As the union submitted:
The absurdity of this result is even clearer if one considers what would occur if the position [in this case] were reversed, and the 1998 Redundancy Agreement had been expressed to expire after the 2000 General Agreement. In such a circumstance, the employees would not be able to negotiate an improvement in their terms and conditions of employment, including wage rates, for close to three years.
54 Emwest submitted that, if the construction favoured by Emwest were accepted, nonetheless the union and its members would not be precluded from seeking to negotiate improved redundancy benefits. This, however, does not meet the point the union makes. One author has stated:
The facilitation of bargaining necessarily requires the recognition of a right by the bargaining parties to take lawful industrial action. Under a bargaining regime, '[u]nless labour and management do have recourse to the work stoppage it is unlikely that bargaining would be fruitful, for there would be no reason for a party, believing it would be disadvantaged by making a particular concession, to do so. In fact, in the absence of this coercive power, it is unlikely that bargaining would even commence. [Footnote omitted.]

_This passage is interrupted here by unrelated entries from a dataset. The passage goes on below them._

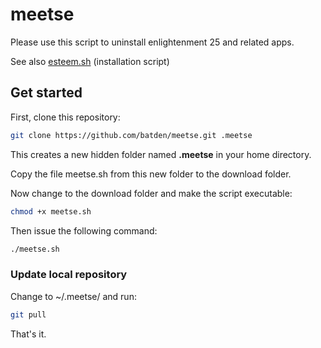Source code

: # meetse

Please use this script to uninstall enlightenment 25 and related apps.

See also [esteem.sh](https://github.com/batden/esteem) (installation script)

## Get started

First, clone this repository:

```bash
git clone https://github.com/batden/meetse.git .meetse
```

This creates a new hidden folder named **.meetse** in your home directory.

Copy the file meetse.sh from this new folder to the download folder.

Now change to the download folder and make the script executable:

```bash
chmod +x meetse.sh
```

Then issue the following command:

```bash
./meetse.sh
```

### Update local repository

Change to ~/.meetse/ and run:

```bash
git pull
```

That's it.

See Greg McCarry "Industrial Action under the Workplace Relations Act 1996 (Cth)" (1997) 10 Australian Journal of Labour Law 133 at 133-134.
See also ACI Operations Pty Ltd v Automotive, Food, Metals, Engineering, Printing & Kindred Industries Union (2000) 96 IR 228 at 233 per Merkel J, citing Australian Paper at 18 per North J.
55 Emwest also submitted that the construction of s 170MN(1) for which the union contends "would severely limit the scope of s 170MN, as unions and employees would be able to take industrial action in relation to claims about matters arguably not in the certified agreement" and "would undermine the purpose and effect of parties reaching agreements and having them certified". Assuming the policy behind s 170MN is to encourage parties to adhere to the bargain they have struck, then the policy would not, in my view, be defeated by permitting the parties to negotiate effectively in respect of matters that were not the subject of a relevant certified agreement. The policy is sufficiently protected if s 170MN(1) is construed as prohibiting parties to a certified agreement from resorting to industrial action to undo the matters they have agreed upon in the certified agreement, if its nominal expiry date has not passed. If the parties so desired, they could agree that a certified agreement made by them was intended to cover the whole field of relevant employment, thereby excluding the possibility of industrial action during the currency of the agreement.
56 From time to time, issues about the purpose of industrial action will arise, on whatever view one takes of s 170MN. If the construction for which the union contends is accepted, issues may well arise as to whether a matter was dealt with in a relevant agreement. The courts, the Commission and others experienced in the field of industrial relations are familiar with issues of this kind. This consideration does not persuade me that the union's approach does not best meet the statutory objects to which I have referred. In this case, there is, as we have seen, no dispute about the purpose of the industrial action in question.